Yıldırım'ın konuşmasının satırbaşları şöyle:
Bu gazi ve aziz millet tüm zorluklara tarihin her döneminde göğüs gerdi. İnsanlık mazisinde bir örnek daha gösterin ki 16 kez yıkılsın ama milleti 17'nci kez devletini kursun. Biz, AK Parti'nin siyaset anlayışının temelini bu harçlarla doldurduk. Bu yüzden girdiğimiz her seçimden AK Parti olarak yüzümüzün akıyla çıktık. Seçimlerin ertesi günü yine insanımıza koşup hizmet üretmeye devam ettik. Ömrübillah bir araya gelemez denilen çevreler, bir araya geldiler, beraber çalıştılar. Hepsini en acı şekilde tecrübe ettik. Ama milletimiz için yeri geldi duymadık, geri geldi görmedik, yeri geldi sustuk. Ama hep mücadele ettik. Olanda bir hikmet var dedik.

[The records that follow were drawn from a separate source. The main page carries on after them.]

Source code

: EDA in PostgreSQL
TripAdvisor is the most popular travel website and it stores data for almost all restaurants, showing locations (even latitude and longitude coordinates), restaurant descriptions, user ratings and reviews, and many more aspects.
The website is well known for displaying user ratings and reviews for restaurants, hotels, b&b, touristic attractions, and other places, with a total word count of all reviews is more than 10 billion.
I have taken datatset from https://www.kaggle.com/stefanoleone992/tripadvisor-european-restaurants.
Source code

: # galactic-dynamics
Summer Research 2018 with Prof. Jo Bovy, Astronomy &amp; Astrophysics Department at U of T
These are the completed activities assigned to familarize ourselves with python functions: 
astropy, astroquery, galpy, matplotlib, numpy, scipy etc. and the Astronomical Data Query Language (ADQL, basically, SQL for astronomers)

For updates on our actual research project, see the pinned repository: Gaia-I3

YUMUŞAK BAŞLILIĞIMIZI ANLAYAMADILAR
Bazı çevreler bunu suistimal etmeye kalkmadı mı; elbette kalktılar. Yumuşak başlılığımız anlayamadılar, bizi uysal koyun zannetiler. Siyaset mühendisliği yapmaya çalıştılar, 100 yıl sonra bile hukuk ve siyaset çerçevesinde utançla anılacak 367'yi çıkardılar. Bu anayasa değişikliğinin müsebbibi CHP. 2007'ye gidelim. Meclis'in en büyük partisine cumhurbaşkanı seçtirmeyen, hukuk ikdas eden ana muhalefet partisi bu işin başlangıcına sebep olmuştur. Cumhurbaşkanı seçtirmemek için vesayet odaklarının sözcülüğünü yapan ana muhalefet partisi bugün bütün marjinal odaklarla aynı fotoğrafı veriyor. PKK hayır, FETÖ hayır dediği için biz bu değişikliğe evet diyoruz dedik. Biz cevabı muhataplarından beklerken cevap CHP'den geldi. CHP zaten onların kayığına binmiş vaziyette, Allah ıslah etsin. Siz FETÖ ile PKK ile bölücü örgütlerle iş tutarak milletin gönlüne giremezsiniz.
ALLAH CHP'Yİ ISLAH ETSİN
Cumhurbaşkanı seçtirmemek için vesayet odaklarının sözcülüğünü yapan ana muhalefet partisi bugün bütün marjinal odaklarla aynı fotoğrafı veriyor. PKK hayır, FETÖ hayır dediği için biz bu değişikliğe evet diyoruz dedik. Biz cevabı muhataplarından beklerken cevap CHP'den geldi. CHP zaten onların kayığına binmiş vaziyette, Allah CHP'yi ıslah etsin. Siz FETÖ ile PKK ile bölücü örgütlerle iş tutarak milletin gönlüne giremezsiniz.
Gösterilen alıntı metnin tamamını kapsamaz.